*WHAT THE TASK ASKS*. Word for word, set down the records and skip each picture.

*EXERCISE DATA*.

----

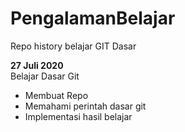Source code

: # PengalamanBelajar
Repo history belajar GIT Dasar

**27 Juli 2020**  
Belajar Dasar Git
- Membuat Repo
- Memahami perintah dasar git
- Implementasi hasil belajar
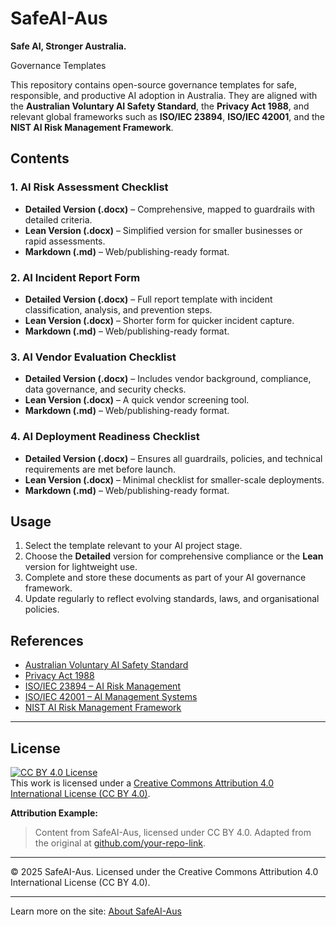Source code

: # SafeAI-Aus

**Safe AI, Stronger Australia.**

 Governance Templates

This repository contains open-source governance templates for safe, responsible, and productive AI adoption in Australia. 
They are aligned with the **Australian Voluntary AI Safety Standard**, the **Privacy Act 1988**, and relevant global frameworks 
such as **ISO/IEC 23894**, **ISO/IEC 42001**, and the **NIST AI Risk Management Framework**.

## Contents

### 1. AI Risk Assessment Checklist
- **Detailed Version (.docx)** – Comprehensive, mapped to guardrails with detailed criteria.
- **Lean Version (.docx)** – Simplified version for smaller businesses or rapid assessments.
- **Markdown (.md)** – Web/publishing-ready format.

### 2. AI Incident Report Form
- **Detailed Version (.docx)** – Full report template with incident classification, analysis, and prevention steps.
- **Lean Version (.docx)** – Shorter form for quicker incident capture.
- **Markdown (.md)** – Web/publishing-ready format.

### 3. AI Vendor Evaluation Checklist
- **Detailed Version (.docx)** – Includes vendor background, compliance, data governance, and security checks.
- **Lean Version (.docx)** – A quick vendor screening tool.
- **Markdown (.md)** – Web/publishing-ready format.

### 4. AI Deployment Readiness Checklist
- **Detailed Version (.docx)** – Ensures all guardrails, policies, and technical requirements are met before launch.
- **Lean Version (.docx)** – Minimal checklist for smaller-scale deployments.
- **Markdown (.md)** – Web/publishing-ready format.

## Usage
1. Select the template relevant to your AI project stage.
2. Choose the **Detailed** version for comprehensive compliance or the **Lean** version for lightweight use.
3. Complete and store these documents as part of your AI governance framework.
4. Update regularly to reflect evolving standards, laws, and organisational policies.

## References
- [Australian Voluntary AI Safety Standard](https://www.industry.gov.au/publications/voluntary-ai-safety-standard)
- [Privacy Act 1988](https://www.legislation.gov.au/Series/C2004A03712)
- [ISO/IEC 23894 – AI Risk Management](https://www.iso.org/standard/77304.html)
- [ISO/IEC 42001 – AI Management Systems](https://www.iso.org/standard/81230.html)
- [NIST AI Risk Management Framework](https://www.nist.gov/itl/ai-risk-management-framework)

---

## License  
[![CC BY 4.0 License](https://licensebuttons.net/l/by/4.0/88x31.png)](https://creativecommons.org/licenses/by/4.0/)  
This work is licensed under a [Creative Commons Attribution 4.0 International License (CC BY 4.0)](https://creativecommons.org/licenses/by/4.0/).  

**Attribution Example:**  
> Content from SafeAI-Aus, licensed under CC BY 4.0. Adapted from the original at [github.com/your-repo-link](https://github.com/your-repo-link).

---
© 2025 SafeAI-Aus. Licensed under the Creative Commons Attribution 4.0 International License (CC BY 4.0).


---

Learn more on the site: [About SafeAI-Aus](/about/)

----

*PROBLEM SOLUTION*.
Source code

: # PengalamanBelajar
Repo history belajar GIT Dasar

**27 Juli 2020**  
Belajar Dasar Git
- Membuat Repo
- Memahami perintah dasar git
- Implementasi hasil belajar
Source code

: # SafeAI-Aus

**Safe AI, Stronger Australia.**

 Governance Templates

This repository contains open-source governance templates for safe, responsible, and productive AI adoption in Australia. 
They are aligned with the **Australian Voluntary AI Safety Standard**, the **Privacy Act 1988**, and relevant global frameworks 
such as **ISO/IEC 23894**, **ISO/IEC 42001**, and the **NIST AI Risk Management Framework**.

## Contents

### 1. AI Risk Assessment Checklist
- **Detailed Version (.docx)** – Comprehensive, mapped to guardrails with detailed criteria.
- **Lean Version (.docx)** – Simplified version for smaller businesses or rapid assessments.
- **Markdown (.md)** – Web/publishing-ready format.

### 2. AI Incident Report Form
- **Detailed Version (.docx)** – Full report template with incident classification, analysis, and prevention steps.
- **Lean Version (.docx)** – Shorter form for quicker incident capture.
- **Markdown (.md)** – Web/publishing-ready format.

### 3. AI Vendor Evaluation Checklist
- **Detailed Version (.docx)** – Includes vendor background, compliance, data governance, and security checks.
- **Lean Version (.docx)** – A quick vendor screening tool.
- **Markdown (.md)** – Web/publishing-ready format.

### 4. AI Deployment Readiness Checklist
- **Detailed Version (.docx)** – Ensures all guardrails, policies, and technical requirements are met before launch.
- **Lean Version (.docx)** – Minimal checklist for smaller-scale deployments.
- **Markdown (.md)** – Web/publishing-ready format.

## Usage
1. Select the template relevant to your AI project stage.
2. Choose the **Detailed** version for comprehensive compliance or the **Lean** version for lightweight use.
3. Complete and store these documents as part of your AI governance framework.
4. Update regularly to reflect evolving standards, laws, and organisational policies.

## References
- [Australian Voluntary AI Safety Standard](https://www.industry.gov.au/publications/voluntary-ai-safety-standard)
- [Privacy Act 1988](https://www.legislation.gov.au/Series/C2004A03712)
- [ISO/IEC 23894 – AI Risk Management](https://www.iso.org/standard/77304.html)
- [ISO/IEC 42001 – AI Management Systems](https://www.iso.org/standard/81230.html)
- [NIST AI Risk Management Framework](https://www.nist.gov/itl/ai-risk-management-framework)

---

## License  
[![CC BY 4.0 License](https://licensebuttons.net/l/by/4.0/88x31.png)](https://creativecommons.org/licenses/by/4.0/)  
This work is licensed under a [Creative Commons Attribution 4.0 International License (CC BY 4.0)](https://creativecommons.org/licenses/by/4.0/).  

**Attribution Example:**  
> Content from SafeAI-Aus, licensed under CC BY 4.0. Adapted from the original at [github.com/your-repo-link](https://github.com/your-repo-link).

---
© 2025 SafeAI-Aus. Licensed under the Creative Commons Attribution 4.0 International License (CC BY 4.0).


---

Learn more on the site: [About SafeAI-Aus](/about/)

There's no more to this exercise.